TATIYE.ID (KABGOR) – Tingginya biaya yang harus dikeluarkan untuk masyarakat untuk masuk ke Gorontalo menuai protes dari berbagai kalangan, tak terkecuali Mahasiswa di Kabupaten Gorontalo.
Atas dasar kerisauan ini, sejumlah mahasiswa yang mengatasnamakan Aliansi Mahasiswa Kabupaten Gorontalo menggelar aksi didepan kantor DPRD Kabupaten Gorontalo, senin (06/07/20).
“Pandemi Covid-19 ini mengakibatkan ekonomi kita lumpuh sehingga kebijakan biaya rapid ini sangat memberatkan bagi kami apalagi sebagian mahasiswa masih enggan masuk ke Gorontalo karena besarnya biaya rapid test,” ungkap koordinator lapangan, Moh Akbar Reza.

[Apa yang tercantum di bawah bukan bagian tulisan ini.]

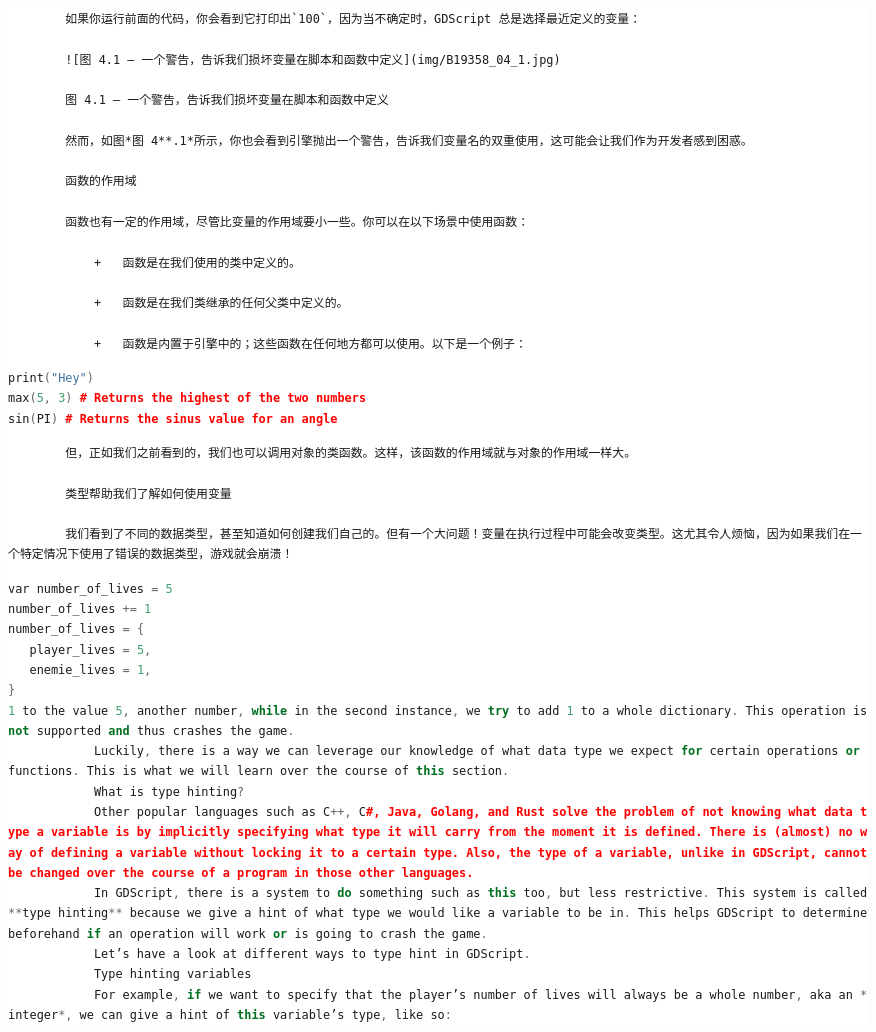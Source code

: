             如果你运行前面的代码，你会看到它打印出`100`，因为当不确定时，GDScript 总是选择最近定义的变量：

            ![图 4.1 – 一个警告，告诉我们损坏变量在脚本和函数中定义](img/B19358_04_1.jpg)

            图 4.1 – 一个警告，告诉我们损坏变量在脚本和函数中定义

            然而，如图*图 4**.1*所示，你也会看到引擎抛出一个警告，告诉我们变量名的双重使用，这可能会让我们作为开发者感到困惑。

            函数的作用域

            函数也有一定的作用域，尽管比变量的作用域要小一些。你可以在以下场景中使用函数：

                +   函数是在我们使用的类中定义的。

                +   函数是在我们类继承的任何父类中定义的。

                +   函数是内置于引擎中的；这些函数在任何地方都可以使用。以下是一个例子：

```cpp
print("Hey")
max(5, 3) # Returns the highest of the two numbers
sin(PI) # Returns the sinus value for an angle
```

            但，正如我们之前看到的，我们也可以调用对象的类函数。这样，该函数的作用域就与对象的作用域一样大。

            类型帮助我们了解如何使用变量

            我们看到了不同的数据类型，甚至知道如何创建我们自己的。但有一个大问题！变量在执行过程中可能会改变类型。这尤其令人烦恼，因为如果我们在一个特定情况下使用了错误的数据类型，游戏就会崩溃！

```cpp
var number_of_lives = 5
number_of_lives += 1
number_of_lives = {
   player_lives = 5,
   enemie_lives = 1,
}
1 to the value 5, another number, while in the second instance, we try to add 1 to a whole dictionary. This operation is not supported and thus crashes the game.
			Luckily, there is a way we can leverage our knowledge of what data type we expect for certain operations or functions. This is what we will learn over the course of this section.
			What is type hinting?
			Other popular languages such as C++, C#, Java, Golang, and Rust solve the problem of not knowing what data type a variable is by implicitly specifying what type it will carry from the moment it is defined. There is (almost) no way of defining a variable without locking it to a certain type. Also, the type of a variable, unlike in GDScript, cannot be changed over the course of a program in those other languages.
			In GDScript, there is a system to do something such as this too, but less restrictive. This system is called **type hinting** because we give a hint of what type we would like a variable to be in. This helps GDScript to determine beforehand if an operation will work or is going to crash the game.
			Let’s have a look at different ways to type hint in GDScript.
			Type hinting variables
			For example, if we want to specify that the player’s number of lives will always be a whole number, aka an *integer*, we can give a hint of this variable’s type, like so:

```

Menanggapi aksi mahasiswa Ketua DPRD Kabupaten Gorontalo, Syam T. Ase mengungkapkan terkait hal ini pihaknya sampai dengan saat ini pihaknya sudah melakukan koordinasi dengan Pemerintah Kabupaten Gorontalo.
“Saya sudah koordinasi dengan Bupati. Dan ini akan digratiskan khusus untuk rakyat Kabupaten Gorontalo yang hendak bepergian,” ungkapnya.
Lebih lanjut, Syam juga mengungkapkan pihaknya akan mengawal terbitnya surat edaran terkait biaya rapid test ini. (*)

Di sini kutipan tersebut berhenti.